For more on longevity, see related videos below.

Key Takeaways

  • Physicians have anecdotally attributed improvements in asthma, seasonal allergies, autoimmune diseases (e.g., rheumatoid arthritis, osteoarthritis), infectious diseases (e.g., toenail fungus, periodontal disease, viral upper respiratory tract infections), neurological conditions (e.g., Tourette’s syndrome, Meniere’s disease), atrial fibrillation, and menopause-related hot flashes to alternate-day fasting, but its actual effect on chronic disease is unclear. 

  • Researchers have found that alternate-day fasting significantly improved asthma-related symptoms and control, as well as quality of life, including objective measurements of lung function and inflammation. But, weight also improved, so it’s difficult to discern the effects specific to fasting beyond the expected benefits from weight loss by any means. 

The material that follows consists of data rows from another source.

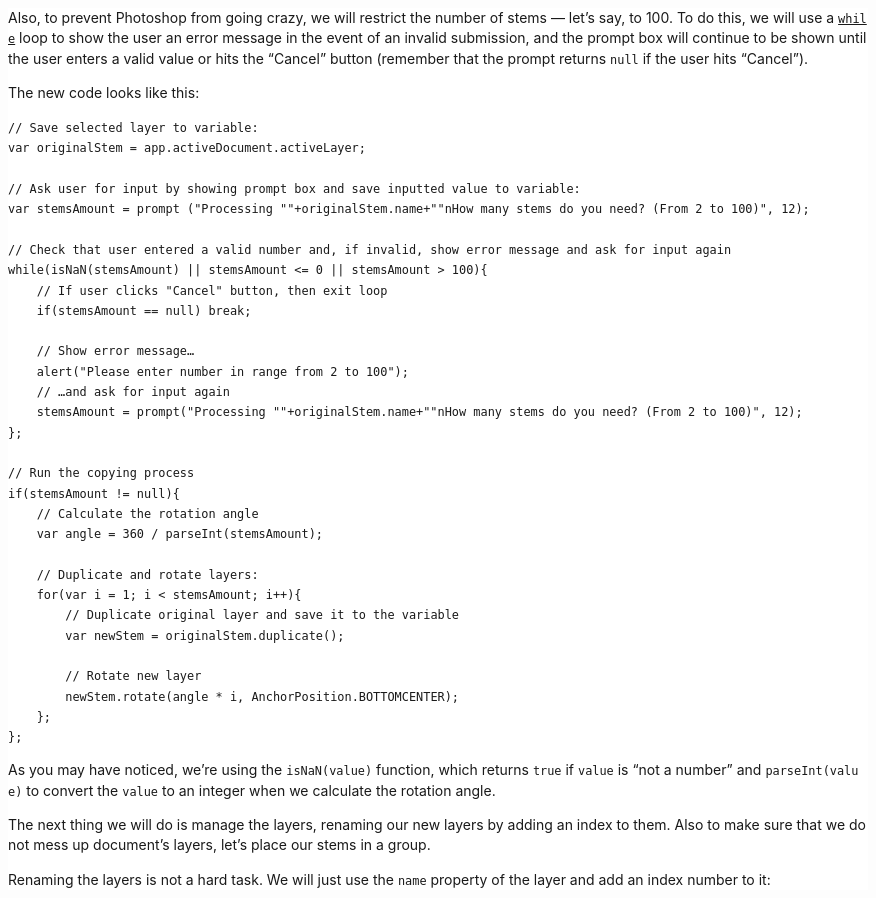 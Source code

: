 Also, to prevent Photoshop from going crazy, we will restrict the number of stems — let’s say, to 100. To do this, we will use a <a href="https://developer.mozilla.org/en-US/docs/Web/JavaScript/Reference/Statements/while"><code>while</code></a> loop to show the user an error message in the event of an invalid submission, and the prompt box will continue to be shown until the user enters a valid value or hits the “Cancel” button (remember that the prompt returns <code>null</code> if the user hits “Cancel”).

The new code looks like this:

<div class="break-out">

 <pre><code class="language-javascript">// Save selected layer to variable:
var originalStem = app.activeDocument.activeLayer;

// Ask user for input by showing prompt box and save inputted value to variable:
var stemsAmount = prompt ("Processing ""+originalStem.name+""nHow many stems do you need? (From 2 to 100)", 12);

// Check that user entered a valid number and, if invalid, show error message and ask for input again
while(isNaN(stemsAmount) || stemsAmount &lt;= 0 || stemsAmount &gt; 100){
	// If user clicks "Cancel" button, then exit loop
	if(stemsAmount == null) break;

	// Show error message…
	alert("Please enter number in range from 2 to 100");
	// …and ask for input again
	stemsAmount = prompt("Processing ""+originalStem.name+""nHow many stems do you need? (From 2 to 100)", 12);
};

// Run the copying process
if(stemsAmount != null){ 
	// Calculate the rotation angle
	var angle = 360 / parseInt(stemsAmount);

	// Duplicate and rotate layers:
	for(var i = 1; i &lt; stemsAmount; i++){
		// Duplicate original layer and save it to the variable
		var newStem = originalStem.duplicate();

		// Rotate new layer
		newStem.rotate(angle * i, AnchorPosition.BOTTOMCENTER);
	};
};
</code></pre>
</div>

As you may have noticed, we’re using the <code>isNaN(value)</code> function, which returns <code>true</code> if <code>value</code> is “not a number” and <code>parseInt(value)</code> to convert the <code>value</code> to an integer when we calculate the rotation angle.

The next thing we will do is manage the layers, renaming our new layers by adding an index to them. Also to make sure that we do not mess up document’s layers, let’s place our stems in a group.

Renaming the layers is not a hard task. We will just use the <code>name</code> property of the layer and add an index number to it:
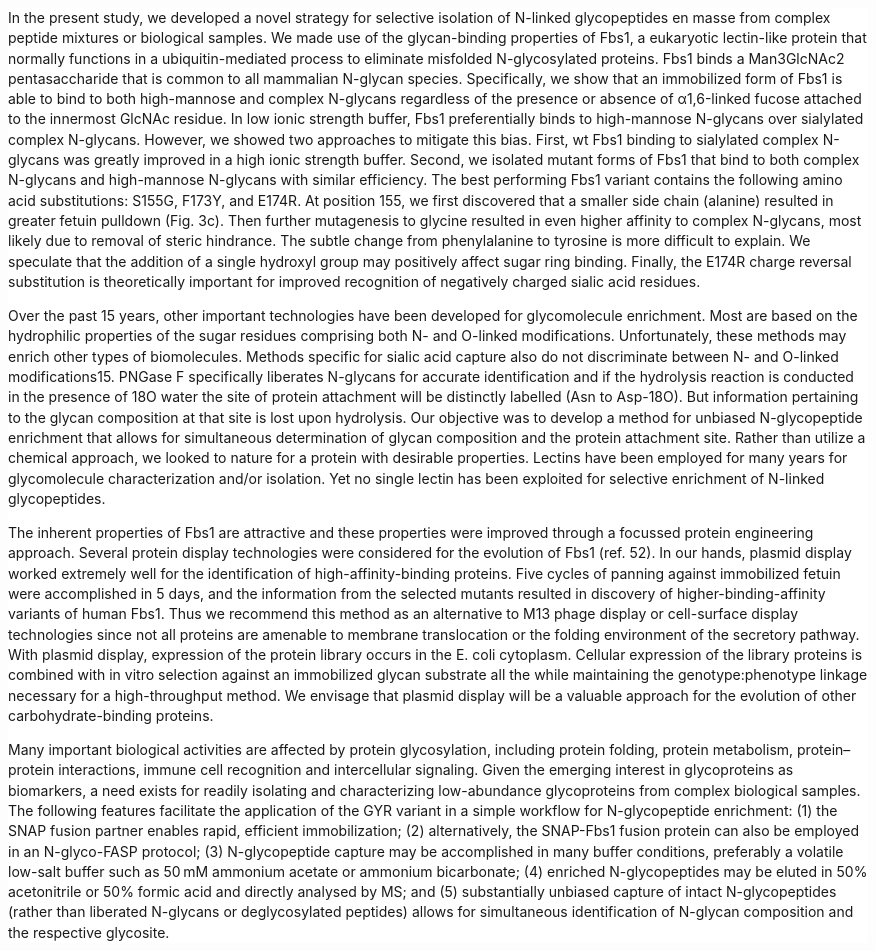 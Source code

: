 In the present study, we developed a novel strategy for selective isolation of N-linked glycopeptides en masse from complex peptide mixtures or biological samples. We made use of the glycan-binding properties of Fbs1, a eukaryotic lectin-like protein that normally functions in a ubiquitin-mediated process to eliminate misfolded N-glycosylated proteins. Fbs1 binds a Man3GlcNAc2 pentasaccharide that is common to all mammalian N-glycan species. Specifically, we show that an immobilized form of Fbs1 is able to bind to both high-mannose and complex N-glycans regardless of the presence or absence of α1,6-linked fucose attached to the innermost GlcNAc residue. In low ionic strength buffer, Fbs1 preferentially binds to high-mannose N-glycans over sialylated complex N-glycans. However, we showed two approaches to mitigate this bias. First, wt Fbs1 binding to sialylated complex N-glycans was greatly improved in a high ionic strength buffer. Second, we isolated mutant forms of Fbs1 that bind to both complex N-glycans and high-mannose N-glycans with similar efficiency. The best performing Fbs1 variant contains the following amino acid substitutions: S155G, F173Y, and E174R. At position 155, we first discovered that a smaller side chain (alanine) resulted in greater fetuin pulldown (Fig. 3c). Then further mutagenesis to glycine resulted in even higher affinity to complex N-glycans, most likely due to removal of steric hindrance. The subtle change from phenylalanine to tyrosine is more difficult to explain. We speculate that the addition of a single hydroxyl group may positively affect sugar ring binding. Finally, the E174R charge reversal substitution is theoretically important for improved recognition of negatively charged sialic acid residues.

Over the past 15 years, other important technologies have been developed for glycomolecule enrichment. Most are based on the hydrophilic properties of the sugar residues comprising both N- and O-linked modifications. Unfortunately, these methods may enrich other types of biomolecules. Methods specific for sialic acid capture also do not discriminate between N- and O-linked modifications15. PNGase F specifically liberates N-glycans for accurate identification and if the hydrolysis reaction is conducted in the presence of 18O water the site of protein attachment will be distinctly labelled (Asn to Asp-18O). But information pertaining to the glycan composition at that site is lost upon hydrolysis. Our objective was to develop a method for unbiased N-glycopeptide enrichment that allows for simultaneous determination of glycan composition and the protein attachment site. Rather than utilize a chemical approach, we looked to nature for a protein with desirable properties. Lectins have been employed for many years for glycomolecule characterization and/or isolation. Yet no single lectin has been exploited for selective enrichment of N-linked glycopeptides.

The inherent properties of Fbs1 are attractive and these properties were improved through a focussed protein engineering approach. Several protein display technologies were considered for the evolution of Fbs1 (ref. 52). In our hands, plasmid display worked extremely well for the identification of high-affinity-binding proteins. Five cycles of panning against immobilized fetuin were accomplished in 5 days, and the information from the selected mutants resulted in discovery of higher-binding-affinity variants of human Fbs1. Thus we recommend this method as an alternative to M13 phage display or cell-surface display technologies since not all proteins are amenable to membrane translocation or the folding environment of the secretory pathway. With plasmid display, expression of the protein library occurs in the E. coli cytoplasm. Cellular expression of the library proteins is combined with in vitro selection against an immobilized glycan substrate all the while maintaining the genotype:phenotype linkage necessary for a high-throughput method. We envisage that plasmid display will be a valuable approach for the evolution of other carbohydrate-binding proteins.

Many important biological activities are affected by protein glycosylation, including protein folding, protein metabolism, protein–protein interactions, immune cell recognition and intercellular signaling. Given the emerging interest in glycoproteins as biomarkers, a need exists for readily isolating and characterizing low-abundance glycoproteins from complex biological samples. The following features facilitate the application of the GYR variant in a simple workflow for N-glycopeptide enrichment: (1) the SNAP fusion partner enables rapid, efficient immobilization; (2) alternatively, the SNAP-Fbs1 fusion protein can also be employed in an N-glyco-FASP protocol; (3) N-glycopeptide capture may be accomplished in many buffer conditions, preferably a volatile low-salt buffer such as 50 mM ammonium acetate or ammonium bicarbonate; (4) enriched N-glycopeptides may be eluted in 50% acetonitrile or 50% formic acid and directly analysed by MS; and (5) substantially unbiased capture of intact N-glycopeptides (rather than liberated N-glycans or deglycosylated peptides) allows for simultaneous identification of N-glycan composition and the respective glycosite.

  • The most remarkable study on alternate-day fasting was published in Spain in 1956. Researchers divided residents of a nursing home in Madrid into two groups. For three years, half continued with their regular diet, while the other half followed an alternate-day modified fast where they ate a regular 2,300-calorie diet on the odd days of the month and about 900 calories of fresh fruits and milk on the even days. 

  • Residents in the control group spent 219 days in the infirmary, whereas the alternate-day fasting group only totaled 123 days hospitalized. 

  • Although some consider this to be evidence that alternate-day fasting may improve one’s healthspan and possibly even lifespan, we don’t know how the residents were allocated to their groups. If they weren’t randomized and healthier residents were placed in the fasting group, that could skew the results. As well, the study director was in charge of medical decisions at the facility, so he may have been unconsciously biased toward hospitalizing more residents in the control group.